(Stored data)
^^^^^^^^

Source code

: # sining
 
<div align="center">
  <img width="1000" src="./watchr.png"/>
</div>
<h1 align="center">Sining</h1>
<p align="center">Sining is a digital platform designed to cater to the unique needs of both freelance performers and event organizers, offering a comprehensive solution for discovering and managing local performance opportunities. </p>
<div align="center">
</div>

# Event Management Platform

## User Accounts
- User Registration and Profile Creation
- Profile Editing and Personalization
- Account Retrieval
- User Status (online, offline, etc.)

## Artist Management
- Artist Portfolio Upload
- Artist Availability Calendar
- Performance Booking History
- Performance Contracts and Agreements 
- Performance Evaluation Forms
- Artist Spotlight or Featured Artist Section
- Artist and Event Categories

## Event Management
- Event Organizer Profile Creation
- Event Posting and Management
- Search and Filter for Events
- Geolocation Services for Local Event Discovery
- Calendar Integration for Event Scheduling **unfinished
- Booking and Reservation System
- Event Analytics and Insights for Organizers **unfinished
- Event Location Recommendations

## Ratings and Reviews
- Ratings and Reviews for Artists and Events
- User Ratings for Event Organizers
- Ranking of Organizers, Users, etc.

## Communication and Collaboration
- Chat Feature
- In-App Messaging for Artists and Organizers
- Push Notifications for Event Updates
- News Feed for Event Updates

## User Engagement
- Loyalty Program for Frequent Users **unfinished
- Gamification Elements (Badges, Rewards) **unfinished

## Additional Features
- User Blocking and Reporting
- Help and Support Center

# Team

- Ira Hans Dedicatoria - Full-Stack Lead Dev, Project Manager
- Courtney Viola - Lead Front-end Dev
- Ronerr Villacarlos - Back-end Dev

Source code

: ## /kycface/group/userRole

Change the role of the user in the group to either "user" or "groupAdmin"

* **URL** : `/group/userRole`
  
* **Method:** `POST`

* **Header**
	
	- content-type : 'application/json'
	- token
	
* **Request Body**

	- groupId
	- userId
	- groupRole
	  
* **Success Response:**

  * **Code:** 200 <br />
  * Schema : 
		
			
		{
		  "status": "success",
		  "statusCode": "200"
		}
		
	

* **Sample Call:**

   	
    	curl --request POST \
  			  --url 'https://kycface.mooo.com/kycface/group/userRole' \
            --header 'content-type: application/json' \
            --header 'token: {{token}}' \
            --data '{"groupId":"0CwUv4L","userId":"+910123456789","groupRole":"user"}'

^^^^^^^^

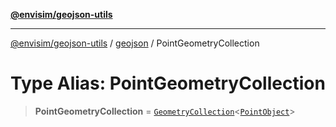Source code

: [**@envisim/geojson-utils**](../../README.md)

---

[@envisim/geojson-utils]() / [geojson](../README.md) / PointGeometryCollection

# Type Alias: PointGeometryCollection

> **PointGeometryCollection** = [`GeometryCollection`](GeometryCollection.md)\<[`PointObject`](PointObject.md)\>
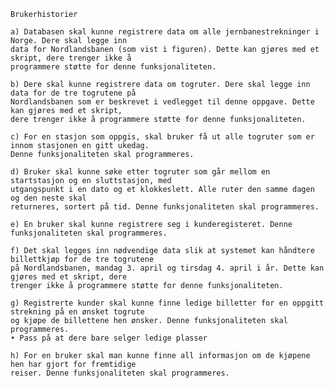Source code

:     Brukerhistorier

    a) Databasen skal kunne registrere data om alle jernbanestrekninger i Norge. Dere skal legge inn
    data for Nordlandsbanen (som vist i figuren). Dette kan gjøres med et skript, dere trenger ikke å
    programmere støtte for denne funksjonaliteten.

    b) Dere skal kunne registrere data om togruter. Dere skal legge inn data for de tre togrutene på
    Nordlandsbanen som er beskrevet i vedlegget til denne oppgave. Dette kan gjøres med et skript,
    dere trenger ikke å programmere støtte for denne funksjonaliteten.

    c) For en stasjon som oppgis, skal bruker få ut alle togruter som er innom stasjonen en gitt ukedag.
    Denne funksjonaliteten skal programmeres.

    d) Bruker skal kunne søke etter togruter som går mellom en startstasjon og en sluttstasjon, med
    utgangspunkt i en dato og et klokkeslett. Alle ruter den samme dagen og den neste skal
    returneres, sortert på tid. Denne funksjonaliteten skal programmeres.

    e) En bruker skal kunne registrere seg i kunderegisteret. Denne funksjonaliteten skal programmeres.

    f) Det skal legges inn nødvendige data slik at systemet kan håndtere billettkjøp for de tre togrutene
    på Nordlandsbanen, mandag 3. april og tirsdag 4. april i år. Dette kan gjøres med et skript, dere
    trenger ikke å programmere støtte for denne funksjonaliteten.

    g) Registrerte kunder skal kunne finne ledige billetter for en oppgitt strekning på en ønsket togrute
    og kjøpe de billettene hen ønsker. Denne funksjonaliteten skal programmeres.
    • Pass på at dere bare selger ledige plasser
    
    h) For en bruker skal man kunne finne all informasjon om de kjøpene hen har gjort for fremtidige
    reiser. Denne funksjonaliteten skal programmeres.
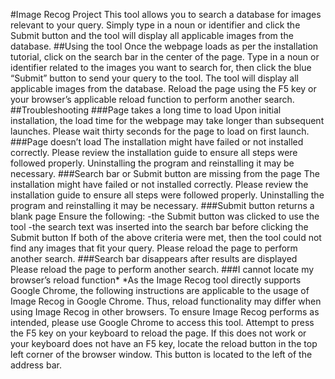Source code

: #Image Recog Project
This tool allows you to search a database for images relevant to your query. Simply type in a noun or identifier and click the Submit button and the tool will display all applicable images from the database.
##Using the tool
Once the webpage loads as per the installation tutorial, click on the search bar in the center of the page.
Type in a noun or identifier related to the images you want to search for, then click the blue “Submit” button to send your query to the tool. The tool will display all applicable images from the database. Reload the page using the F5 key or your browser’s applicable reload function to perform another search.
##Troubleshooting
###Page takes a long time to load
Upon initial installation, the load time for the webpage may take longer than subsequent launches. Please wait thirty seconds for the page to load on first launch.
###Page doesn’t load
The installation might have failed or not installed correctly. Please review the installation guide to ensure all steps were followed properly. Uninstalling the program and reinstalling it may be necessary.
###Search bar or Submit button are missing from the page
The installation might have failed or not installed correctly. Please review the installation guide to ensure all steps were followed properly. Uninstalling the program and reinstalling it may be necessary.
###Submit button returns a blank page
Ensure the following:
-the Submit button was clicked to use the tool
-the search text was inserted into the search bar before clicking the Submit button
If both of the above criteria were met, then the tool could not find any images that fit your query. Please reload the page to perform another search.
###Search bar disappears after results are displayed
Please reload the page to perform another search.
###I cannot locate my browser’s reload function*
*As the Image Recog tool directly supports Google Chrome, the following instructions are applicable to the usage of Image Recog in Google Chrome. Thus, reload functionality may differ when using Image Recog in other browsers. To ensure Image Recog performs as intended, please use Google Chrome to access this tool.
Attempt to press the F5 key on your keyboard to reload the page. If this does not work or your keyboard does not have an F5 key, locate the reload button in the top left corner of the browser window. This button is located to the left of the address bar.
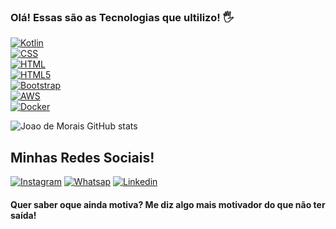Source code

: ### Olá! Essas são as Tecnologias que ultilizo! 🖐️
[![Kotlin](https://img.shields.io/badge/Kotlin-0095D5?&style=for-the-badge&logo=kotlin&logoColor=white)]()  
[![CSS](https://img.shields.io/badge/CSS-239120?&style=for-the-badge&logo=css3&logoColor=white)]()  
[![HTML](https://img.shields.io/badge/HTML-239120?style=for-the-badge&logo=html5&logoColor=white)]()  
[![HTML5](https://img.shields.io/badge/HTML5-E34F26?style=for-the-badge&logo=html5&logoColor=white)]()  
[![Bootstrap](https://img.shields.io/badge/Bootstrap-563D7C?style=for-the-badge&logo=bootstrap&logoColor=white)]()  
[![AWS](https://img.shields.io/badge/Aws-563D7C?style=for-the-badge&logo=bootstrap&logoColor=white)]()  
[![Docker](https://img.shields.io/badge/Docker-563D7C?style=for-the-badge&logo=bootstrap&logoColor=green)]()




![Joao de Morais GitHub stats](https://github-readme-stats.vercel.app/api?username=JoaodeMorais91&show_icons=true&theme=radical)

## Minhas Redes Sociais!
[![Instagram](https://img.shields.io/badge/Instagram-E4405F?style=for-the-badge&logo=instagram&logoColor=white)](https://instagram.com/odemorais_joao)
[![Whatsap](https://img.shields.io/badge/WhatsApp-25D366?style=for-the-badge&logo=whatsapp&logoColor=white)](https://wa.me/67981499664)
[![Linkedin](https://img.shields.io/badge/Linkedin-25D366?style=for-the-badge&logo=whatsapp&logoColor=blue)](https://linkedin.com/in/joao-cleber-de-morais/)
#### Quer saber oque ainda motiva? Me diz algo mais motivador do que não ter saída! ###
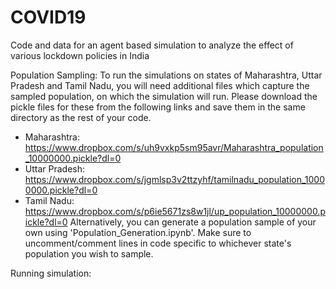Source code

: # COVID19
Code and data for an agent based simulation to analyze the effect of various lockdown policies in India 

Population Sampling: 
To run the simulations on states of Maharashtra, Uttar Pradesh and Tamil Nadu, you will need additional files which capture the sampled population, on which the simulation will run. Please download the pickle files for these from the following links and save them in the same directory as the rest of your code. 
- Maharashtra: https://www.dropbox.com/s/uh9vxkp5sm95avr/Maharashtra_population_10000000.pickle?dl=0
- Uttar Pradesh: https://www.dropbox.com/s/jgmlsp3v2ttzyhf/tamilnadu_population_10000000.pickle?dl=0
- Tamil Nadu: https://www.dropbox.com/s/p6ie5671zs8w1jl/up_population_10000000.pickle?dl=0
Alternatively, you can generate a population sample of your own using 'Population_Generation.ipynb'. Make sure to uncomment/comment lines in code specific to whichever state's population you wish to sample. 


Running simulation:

^^^^^^^^

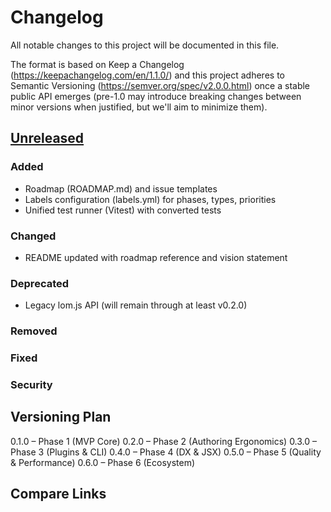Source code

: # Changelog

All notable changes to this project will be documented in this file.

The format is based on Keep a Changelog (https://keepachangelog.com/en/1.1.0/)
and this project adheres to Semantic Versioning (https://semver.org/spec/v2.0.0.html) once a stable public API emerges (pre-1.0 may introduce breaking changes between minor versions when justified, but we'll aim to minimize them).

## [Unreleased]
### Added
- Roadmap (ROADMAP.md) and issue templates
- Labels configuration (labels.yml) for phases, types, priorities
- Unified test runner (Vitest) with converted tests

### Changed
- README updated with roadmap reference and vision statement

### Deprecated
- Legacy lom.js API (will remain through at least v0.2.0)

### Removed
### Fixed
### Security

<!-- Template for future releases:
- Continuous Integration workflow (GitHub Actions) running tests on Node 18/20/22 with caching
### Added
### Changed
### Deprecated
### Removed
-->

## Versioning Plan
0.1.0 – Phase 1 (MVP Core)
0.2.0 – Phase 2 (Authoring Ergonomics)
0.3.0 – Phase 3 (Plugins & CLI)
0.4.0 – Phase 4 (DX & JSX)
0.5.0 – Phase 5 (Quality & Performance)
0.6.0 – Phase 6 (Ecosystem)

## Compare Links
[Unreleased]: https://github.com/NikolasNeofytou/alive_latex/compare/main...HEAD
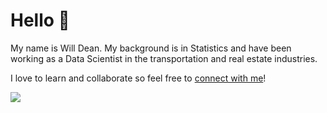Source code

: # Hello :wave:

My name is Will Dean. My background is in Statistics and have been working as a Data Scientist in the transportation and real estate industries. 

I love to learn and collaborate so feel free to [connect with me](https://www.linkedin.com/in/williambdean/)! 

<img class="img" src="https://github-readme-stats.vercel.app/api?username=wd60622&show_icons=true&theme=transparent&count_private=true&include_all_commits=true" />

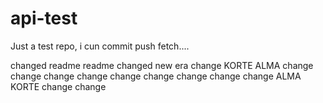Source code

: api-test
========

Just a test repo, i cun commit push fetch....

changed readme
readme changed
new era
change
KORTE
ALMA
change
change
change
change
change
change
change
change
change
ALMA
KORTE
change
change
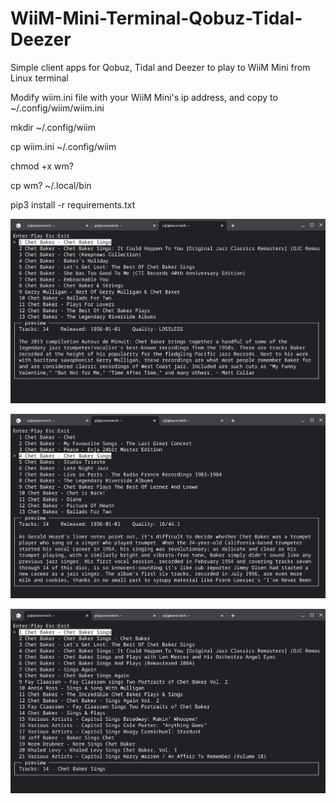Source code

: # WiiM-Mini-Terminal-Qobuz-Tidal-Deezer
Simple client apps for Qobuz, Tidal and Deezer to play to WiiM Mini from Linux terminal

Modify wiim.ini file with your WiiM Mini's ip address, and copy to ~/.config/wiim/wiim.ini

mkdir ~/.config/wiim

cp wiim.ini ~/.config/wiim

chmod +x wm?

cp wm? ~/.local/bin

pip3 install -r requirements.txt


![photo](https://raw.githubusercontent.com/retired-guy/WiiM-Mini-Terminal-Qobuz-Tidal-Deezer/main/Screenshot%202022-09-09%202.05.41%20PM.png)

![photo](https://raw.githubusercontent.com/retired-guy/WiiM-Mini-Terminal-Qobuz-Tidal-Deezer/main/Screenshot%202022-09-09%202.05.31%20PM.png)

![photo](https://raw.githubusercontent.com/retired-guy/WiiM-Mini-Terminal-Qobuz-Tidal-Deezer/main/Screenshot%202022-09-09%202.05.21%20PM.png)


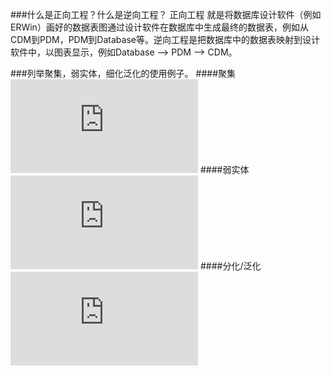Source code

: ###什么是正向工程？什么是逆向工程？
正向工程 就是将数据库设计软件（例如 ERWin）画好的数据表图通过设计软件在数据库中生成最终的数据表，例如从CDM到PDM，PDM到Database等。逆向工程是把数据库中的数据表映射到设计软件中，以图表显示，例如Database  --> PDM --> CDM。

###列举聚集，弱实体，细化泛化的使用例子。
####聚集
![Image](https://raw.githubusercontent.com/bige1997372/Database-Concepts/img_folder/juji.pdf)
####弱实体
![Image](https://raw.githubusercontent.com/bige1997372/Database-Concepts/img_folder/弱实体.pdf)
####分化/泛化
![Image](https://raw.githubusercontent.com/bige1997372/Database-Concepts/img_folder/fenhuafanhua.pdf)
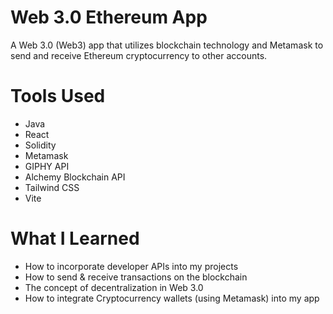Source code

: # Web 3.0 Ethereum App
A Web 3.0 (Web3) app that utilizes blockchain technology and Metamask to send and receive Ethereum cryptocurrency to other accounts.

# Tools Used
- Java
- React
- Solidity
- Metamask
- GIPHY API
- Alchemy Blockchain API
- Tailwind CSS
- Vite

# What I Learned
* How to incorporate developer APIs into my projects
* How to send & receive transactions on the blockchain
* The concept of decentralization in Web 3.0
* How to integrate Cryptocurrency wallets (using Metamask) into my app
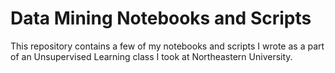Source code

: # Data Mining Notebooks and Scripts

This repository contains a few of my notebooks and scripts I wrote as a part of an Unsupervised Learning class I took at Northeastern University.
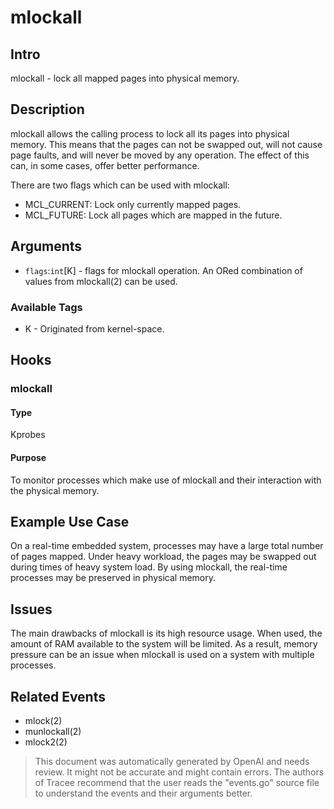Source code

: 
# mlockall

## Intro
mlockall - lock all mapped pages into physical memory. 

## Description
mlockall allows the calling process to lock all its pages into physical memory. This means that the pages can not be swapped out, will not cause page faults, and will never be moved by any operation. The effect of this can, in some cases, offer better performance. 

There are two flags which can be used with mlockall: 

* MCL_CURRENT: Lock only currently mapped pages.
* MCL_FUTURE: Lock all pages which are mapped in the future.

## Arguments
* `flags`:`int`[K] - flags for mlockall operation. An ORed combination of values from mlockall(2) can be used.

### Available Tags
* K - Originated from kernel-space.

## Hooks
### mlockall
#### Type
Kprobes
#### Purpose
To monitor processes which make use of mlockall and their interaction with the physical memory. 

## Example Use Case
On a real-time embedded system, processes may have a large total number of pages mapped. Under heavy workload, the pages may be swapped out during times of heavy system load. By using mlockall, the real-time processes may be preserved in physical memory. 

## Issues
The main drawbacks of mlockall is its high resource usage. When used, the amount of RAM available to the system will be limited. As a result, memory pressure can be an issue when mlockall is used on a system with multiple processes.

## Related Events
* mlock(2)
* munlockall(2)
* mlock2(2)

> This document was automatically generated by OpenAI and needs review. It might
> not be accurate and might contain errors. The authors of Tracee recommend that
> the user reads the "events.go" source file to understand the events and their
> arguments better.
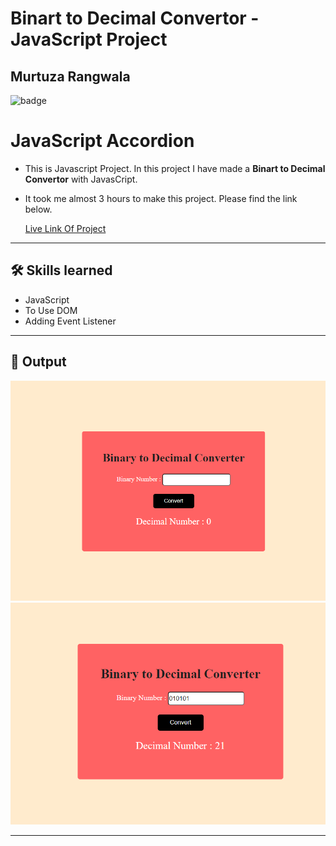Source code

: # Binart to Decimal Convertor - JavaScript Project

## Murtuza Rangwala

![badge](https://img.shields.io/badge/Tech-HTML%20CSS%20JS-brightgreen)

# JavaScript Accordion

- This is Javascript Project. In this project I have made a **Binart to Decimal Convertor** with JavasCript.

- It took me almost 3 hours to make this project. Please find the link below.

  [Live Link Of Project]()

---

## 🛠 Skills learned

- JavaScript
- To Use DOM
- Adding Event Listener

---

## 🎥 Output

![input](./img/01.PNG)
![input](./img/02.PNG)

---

^^^^^^^^

== TASK DETAILS ==
Starting at the line with "- Roadmap (ROADMAP.md) and issue templates" in the entries above, write out every line exactly until the line with "I love to learn" has been written. Include no pictures and nothing more.

== RESULT OF THIS EXERCISE ==
- Roadmap (ROADMAP.md) and issue templates
- Labels configuration (labels.yml) for phases, types, priorities
- Unified test runner (Vitest) with converted tests

### Changed
- README updated with roadmap reference and vision statement

### Deprecated
- Legacy lom.js API (will remain through at least v0.2.0)

### Removed
### Fixed
### Security

<!-- Template for future releases:
- Continuous Integration workflow (GitHub Actions) running tests on Node 18/20/22 with caching
### Added
### Changed
### Deprecated
### Removed
-->

## Versioning Plan
0.1.0 – Phase 1 (MVP Core)
0.2.0 – Phase 2 (Authoring Ergonomics)
0.3.0 – Phase 3 (Plugins & CLI)
0.4.0 – Phase 4 (DX & JSX)
0.5.0 – Phase 5 (Quality & Performance)
0.6.0 – Phase 6 (Ecosystem)

## Compare Links
[Unreleased]: https://github.com/NikolasNeofytou/alive_latex/compare/main...HEAD
Source code

: # Hello :wave:

My name is Will Dean. My background is in Statistics and have been working as a Data Scientist in the transportation and real estate industries. 

I love to learn and collaborate so feel free to [connect with me](https://www.linkedin.com/in/williambdean/)! 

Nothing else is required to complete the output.